Hoffman and Tan suggest that many of us end up inadvertently relying on the “signals” projected by a celebrity endorsing a certain piece of health advice — “[d]ue to the vaulted status of celebrities in society, their endorsements act as signals of superiority that distinguish the endorsed item from competitors, nudging people to change their health behaviors accordingly.” They also suggested that many celebrity endorsements rely on a psychological technique called “the halo effect,” which may make us believe that people who excel in one arena (say, acting) have more authority in all arenas (including health and wellness, relationship advice, or picking out attractive and durable luggage).
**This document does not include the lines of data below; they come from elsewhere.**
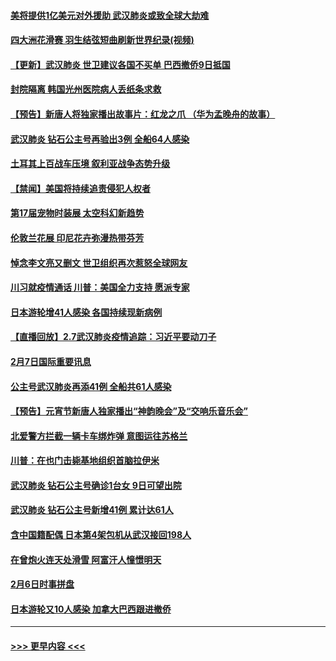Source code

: #### [美将提供1亿美元对外援助 武汉肺炎或致全球大劫难](../pages/prog202/a102772361.md?t=02081333) 
#### [四大洲花滑赛 羽生结弦短曲刷新世界纪录(视频)](../pages/prog202/a102772341.md?t=02081333) 
#### [【更新】武汉肺炎 世卫建议各国不买单 巴西撤侨9日抵国](../pages/prog202/a102770740.md?t=02081333) 
#### [封院隔离 韩国光州医院病人丢纸条求救](../pages/prog202/a102772282.md?t=02081333) 
#### [【预告】新唐人将独家播出故事片：红龙之爪 （华为孟晚舟的故事）](../pages/prog202/a102767728.md?t=02081333) 
#### [武汉肺炎 钻石公主号再验出3例 全船64人感染](../pages/prog202/a102771726.md?t=02081333) 
#### [土耳其上百战车压境 叙利亚战争态势升级](../pages/prog202/a102772132.md?t=02081333) 
#### [【禁闻】美国将持续追责侵犯人权者](../pages/prog202/a102772042.md?t=02081333) 
#### [第17届宠物时装展 太空科幻新趋势](../pages/prog202/a102772033.md?t=02081333) 
#### [伦敦兰花展 印尼花卉弥漫热带芬芳](../pages/prog202/a102772026.md?t=02081333) 
#### [悼念李文亮又删文 世卫组织再次惹怒全球网友](../pages/prog202/a102771968.md?t=02081333) 
#### [川习就疫情通话 川普：美国全力支持 愿派专家](../pages/prog202/a102771930.md?t=02081333) 
#### [日本游轮增41人感染 各国持续现新病例](../pages/prog202/a102771912.md?t=02081333) 
#### [【直播回放】2.7武汉肺炎疫情追踪：习近平要动刀子](../pages/prog202/a102771649.md?t=02081333) 
#### [2月7日国际重要讯息](../pages/prog202/a102771747.md?t=02081333) 
#### [公主号武汉肺炎再添41例 全船共61人感染](../pages/prog202/a102771703.md?t=02081333) 
#### [【预告】元宵节新唐人独家播出“神韵晚会”及“交响乐音乐会”](../pages/prog202/a102767674.md?t=02081333) 
#### [北爱警方拦截一辆卡车绑炸弹 意图运往苏格兰](../pages/prog202/a102771609.md?t=02081333) 
#### [川普：在也门击毙基地组织首脑拉伊米](../pages/prog202/a102771528.md?t=02081333) 
#### [武汉肺炎 钻石公主号确诊1台女 9日可望出院](../pages/prog202/a102771518.md?t=02081333) 
#### [武汉肺炎 钻石公主号新增41例 累计达61人](../pages/prog202/a102771486.md?t=02081333) 
#### [含中国籍配偶 日本第4架包机从武汉接回198人](../pages/prog202/a102771472.md?t=02081333) 
#### [在曾炮火连天处滑雪 阿富汗人憧憬明天](../pages/prog202/a102771290.md?t=02081333) 
#### [2月6日时事拼盘](../pages/prog202/a102771225.md?t=02081333) 
#### [日本游轮又10人感染 加拿大巴西跟进撤侨](../pages/prog202/a102771084.md?t=02081333) 

----
#### [ >>> 更早内容 <<< ](../indexes/prog202-earlier.md)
Of course, this isn’t necessarily news — marketers and psychologists have been aware of this information for a long time, and yes, this is only one study. But if you’re struggling to understand why you feel weirdly persuaded by, say, celebrity parenting advice or celebrity-endorsed makeup, that’s one potential answer.
3. It’s In A Lifestyle Brand’s Interest To Be Controversial
These days, debunking (or just straight-up insulting) celebrity lifestyle brands is a cottage industry. I mean, I should know, right? But while celeb lifestyle websites often appear to be head-slappingly out-of-touch, after I spent a few hours sifting through various archives (as well as news articles about said websites), I realized that it’s often in the interest of a celebrity lifestyle brand to get on our bad side.
Take Goop, the mother of all modern celeb lifestyle sites. From its launch in 2008, the site seemed to court criticism about its tone-deaf sensibilities, from comments like Paltrow’s “My life is good because I am not passive about it,” to regularly recommending that consumers purchase lifestyle items way out of the budget of most (sex toys made from 24K gold, anyone?)
Based on some thoroughly unscientific Google research I conducted, I found thousands of critical results. “6 terrible health tips from Gwyneth Paltrow,” “7 terrible health tips from Gwyneth Paltrow” (yup, they’re different articles), “Gwyneth Paltrow gives more bad advice in latest Goop”…and that’s just from the first page. And let us not forget classics like the uproar over whether or not it would actually cost $200 to make Paltrow’s daily breakfast smoothie, whether there is a scientific reason why one might want to steam their vagina, or the constant stream of “I lived like Gwyneth” articles (which, full disclosure, I have also written). You’d think being infamous for being out of touch — in an era when many expect celebrities to be more down to earth and engaged — would be a recipe for disaster.
But extreme advice is actually an easy — and wildly effective — way to get free and wide-ranging publicity. A 2015 Fast Company profile on Goop noted that the site gets 3.75 million clicks per month. Are those genuine clicks of interest, or hate-clicks? It doesn’t actually matter (especially since, as previously noted, psychology can turn the latter to the former after a little exposure). A 2011 Stanford Graduate School of Business report showed that the truism about bad publicity being good for business is often accurate: it noted that “in some cases negative publicity can increase sales when a product or company is relatively unknown, simply because it stimulates product awareness,” citing an investigation that found that unknown authors who received a negative review in the New York Times saw their sales jump 45%.
And the folks who run the celebrity lifestyle brands are more aware of this than anyone. “We’ll link to a $15,000 gold dildo just to troll people,” Paltrow noted at a 2016 speaking gig. “We look for products that will create that kind of reaction.” Just this September, Paltrow told LinkedIn Pulse, “When you have an e-commerce business, no press is bad press” (an attitude Paltrow also presented in reaction to a 2015 robbery of a Goop pop-up store).
So, far from haplessly issuing controversial statements, celeb lifestyle blogs may be creating calculated outrage for the sake of press. Does that mean we have to stop making fun of them, or documenting any troubling things they say, or occasionally enjoying them, if we feel so inclined? Of course not. But it could be worthwhile to remember that our attention is what gives celebrity lifestyle brands their power—and at the end of the day, it doesn’t matter if that attention is good or bad.